Challenge
Companies dispose of enormous amounts of data, ranging from operational data over financial data, to benchmarks, social media data, … This data is then transformed into comprehensive reports to inform strategic decision-making processes. To ensure the accuracy and reliability that is expected of these reports, we must first ensure that the data itself is correct, complete, and in the right format. However, in reality, the integrated data in many data warehouses is of bad quality. This is mainly due to release problems as a consequence of poor quality of deliver, corrupt data, … The result is that the data becomes unusable. Consequently, decisions based on this poor quality data will likely be flawed and may even result in financial losses.
Solution
In order for the integrated data in data warehouses to be reliable and accurate, the data needs to be tested. You need to know whether the data itself is correct, complete and in the right format. The testing process is usually largely manual. This has several disadvantages:
- the testing process is notoriously difficult due to the tremendous scale of ingested data. This makes comprehensive manual testing practically impossible, which leads to weakened data integrity and a higher risk of bugs slipping into production;
- manual testing is error-prone, and a laborious and time-consuming process;
- teams that rely primarily on manual testing ultimately end up deferring testing until dedicated testing periods, which allows bugs to accumulate;
- manual testing is not sufficiently repeatable for regression testing;
- manual tests may not be effective in finding certain classes of defects.

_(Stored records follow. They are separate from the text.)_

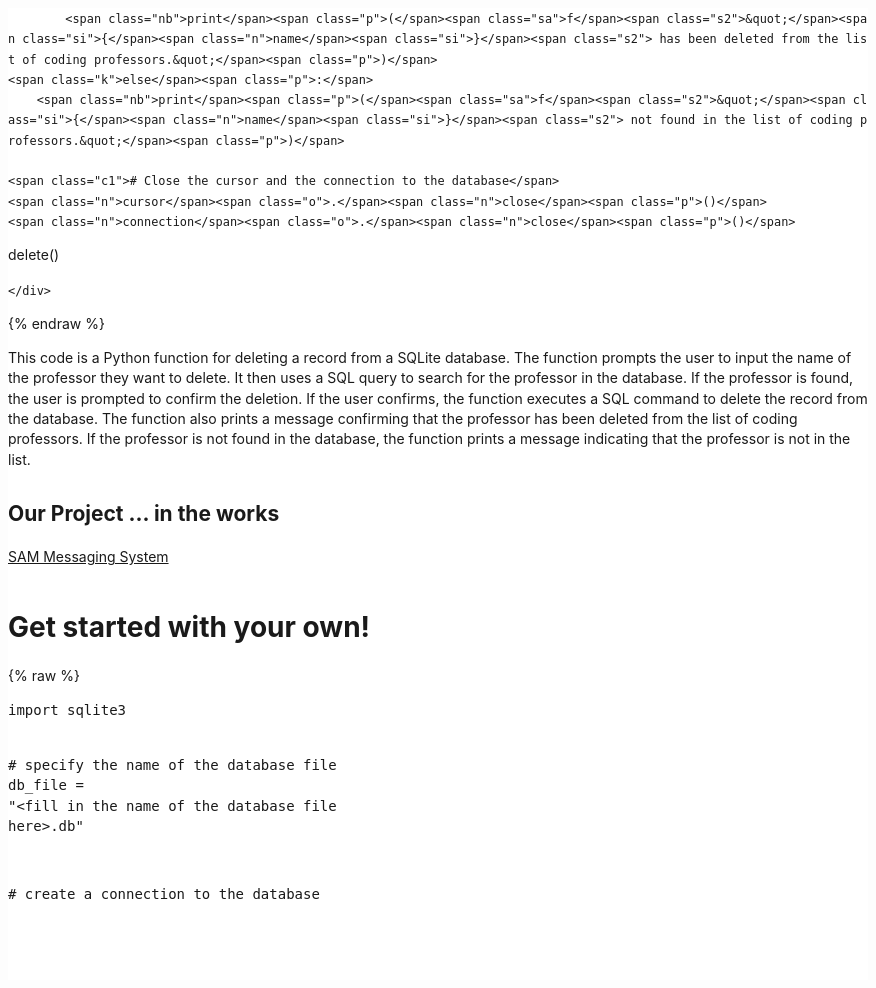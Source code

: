            <span class="nb">print</span><span class="p">(</span><span class="sa">f</span><span class="s2">&quot;</span><span class="si">{</span><span class="n">name</span><span class="si">}</span><span class="s2"> has been deleted from the list of coding professors.&quot;</span><span class="p">)</span>
    <span class="k">else</span><span class="p">:</span>
        <span class="nb">print</span><span class="p">(</span><span class="sa">f</span><span class="s2">&quot;</span><span class="si">{</span><span class="n">name</span><span class="si">}</span><span class="s2"> not found in the list of coding professors.&quot;</span><span class="p">)</span>

    <span class="c1"># Close the cursor and the connection to the database</span>
    <span class="n">cursor</span><span class="o">.</span><span class="n">close</span><span class="p">()</span>
    <span class="n">connection</span><span class="o">.</span><span class="n">close</span><span class="p">()</span>

<span class="n">delete</span><span class="p">()</span>
</pre></div>

    </div>
</div>
</div>

</div>
    {% endraw %}

<div class="cell border-box-sizing text_cell rendered"><div class="inner_cell">
<div class="text_cell_render border-box-sizing rendered_html">
<p>This code is a Python function for deleting a record from a SQLite database. The function prompts the user to input the name of the professor they want to delete. It then uses a SQL query to search for the professor in the database. If the professor is found, the user is prompted to confirm the deletion. If the user confirms, the function executes a SQL command to delete the record from the database. The function also prints a message confirming that the professor has been deleted from the list of coding professors. If the professor is not found in the database, the function prints a message indicating that the professor is not in the list.</p>

</div>
</div>
</div>
<div class="cell border-box-sizing text_cell rendered"><div class="inner_cell">
<div class="text_cell_render border-box-sizing rendered_html">
<h2 id="Our-Project-...-in-the-works">Our Project ... in the works<a class="anchor-link" href="#Our-Project-...-in-the-works"> </a></h2><p><a href="https://akshat122805.github.io/fastpages/2023/04/19/chatSAM.html">SAM Messaging System</a></p>

</div>
</div>
</div>
<div class="cell border-box-sizing text_cell rendered"><div class="inner_cell">
<div class="text_cell_render border-box-sizing rendered_html">
<h1 id="Get-started-with-your-own!">Get started with your own!<a class="anchor-link" href="#Get-started-with-your-own!"> </a></h1>
</div>
</div>
</div>
    {% raw %}
    
<div class="cell border-box-sizing code_cell rendered">
<div class="input">

<div class="inner_cell">
    <div class="input_area">
<div class=" highlight hl-ipython3"><pre><span></span><span class="kn">import</span> <span class="nn">sqlite3</span>

<span class="c1"># specify the name of the database file</span>
<span class="n">db_file</span> <span class="o">=</span> <span class="s2">&quot;&lt;fill in the name of the database file here&gt;.db&quot;</span>

<span class="c1"># create a connection to the database</span>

To counter these disadvantages, we use the Robot Framework for automated data platform testing. An automated testing approach is preferable to a manual one, since it is much more time-efficient and cost-effective. Furthermore, this approach ensures a quick testing process, allowing for a timely detection of poor quality of the data warehouse. The Robot Framework also makes it also possible to easily repeat the tests automatically and ensures that data delivery defects are avoided in future processes. As a result, companies can trust their reports to be reliable to inform their decision-making processes.
Robot Framework
The Robot Framework is a keyword-driven open source test automation framework that allows you to choose from a set of standard functions that will give you the possibility to create your first testcases. If these functions are not what you need, the Robot Framework gives you the possibility to create your own functions in Python. These functions enable you to minimize the number of checks to see if all data entities have the correct structure and to continuously verify the business rules in the data warehouse to assure quality data.

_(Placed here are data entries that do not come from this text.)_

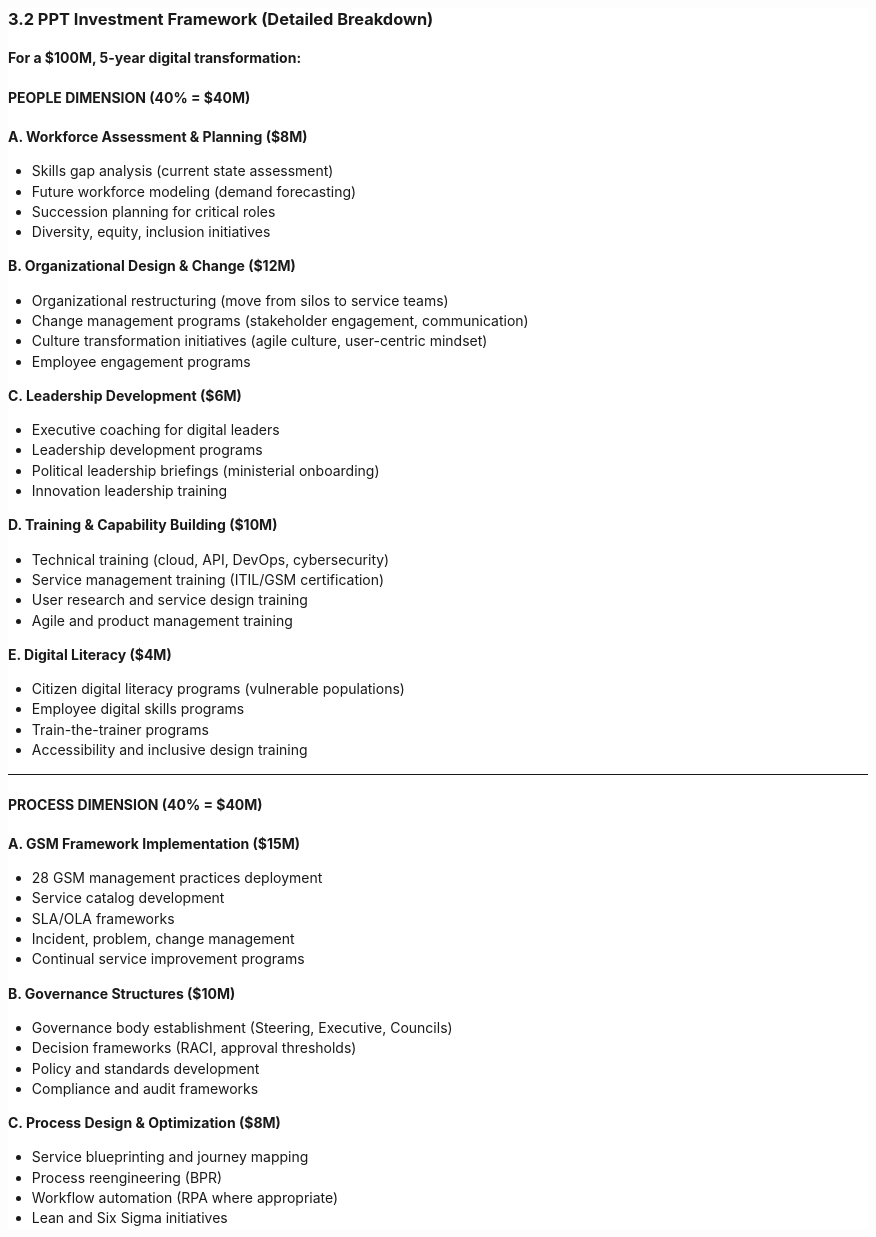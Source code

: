 
### 3.2 PPT Investment Framework (Detailed Breakdown)

**For a $100M, 5-year digital transformation:**

#### PEOPLE DIMENSION (40% = $40M)

**A. Workforce Assessment & Planning ($8M)**
- Skills gap analysis (current state assessment)
- Future workforce modeling (demand forecasting)
- Succession planning for critical roles
- Diversity, equity, inclusion initiatives

**B. Organizational Design & Change ($12M)**
- Organizational restructuring (move from silos to service teams)
- Change management programs (stakeholder engagement, communication)
- Culture transformation initiatives (agile culture, user-centric mindset)
- Employee engagement programs

**C. Leadership Development ($6M)**
- Executive coaching for digital leaders
- Leadership development programs
- Political leadership briefings (ministerial onboarding)
- Innovation leadership training

**D. Training & Capability Building ($10M)**
- Technical training (cloud, API, DevOps, cybersecurity)
- Service management training (ITIL/GSM certification)
- User research and service design training
- Agile and product management training

**E. Digital Literacy ($4M)**
- Citizen digital literacy programs (vulnerable populations)
- Employee digital skills programs
- Train-the-trainer programs
- Accessibility and inclusive design training

---

#### PROCESS DIMENSION (40% = $40M)

**A. GSM Framework Implementation ($15M)**
- 28 GSM management practices deployment
- Service catalog development
- SLA/OLA frameworks
- Incident, problem, change management
- Continual service improvement programs

**B. Governance Structures ($10M)**
- Governance body establishment (Steering, Executive, Councils)
- Decision frameworks (RACI, approval thresholds)
- Policy and standards development
- Compliance and audit frameworks

**C. Process Design & Optimization ($8M)**
- Service blueprinting and journey mapping
- Process reengineering (BPR)
- Workflow automation (RPA where appropriate)
- Lean and Six Sigma initiatives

Data Vault 2.0 – repeatable patterns
As mentioned above manual testing is not sufficiently repeatable for regression testing. However, Data Vault 2.0 is based on repeatable patterns and a repeatable pattern can be automated. DataSense uses Vaultspeed to automate the data integration layer of the Data Hub. The data model and data pipelines will be generated by Vaultspeed. For the data integration layer we’ve created a set of reusable test cases for automated data warehouse testing via the Robot Framework. For this we implemented functions that will generate queries automatically.
Business specific rules
The data model designed for reports and dashboard is modeled based on business specific rules. The test scripts for this layer can’t be automated because they differ case by case.
They will be included in the Robot Framework and can be reused during the release and test cycle of the data platform.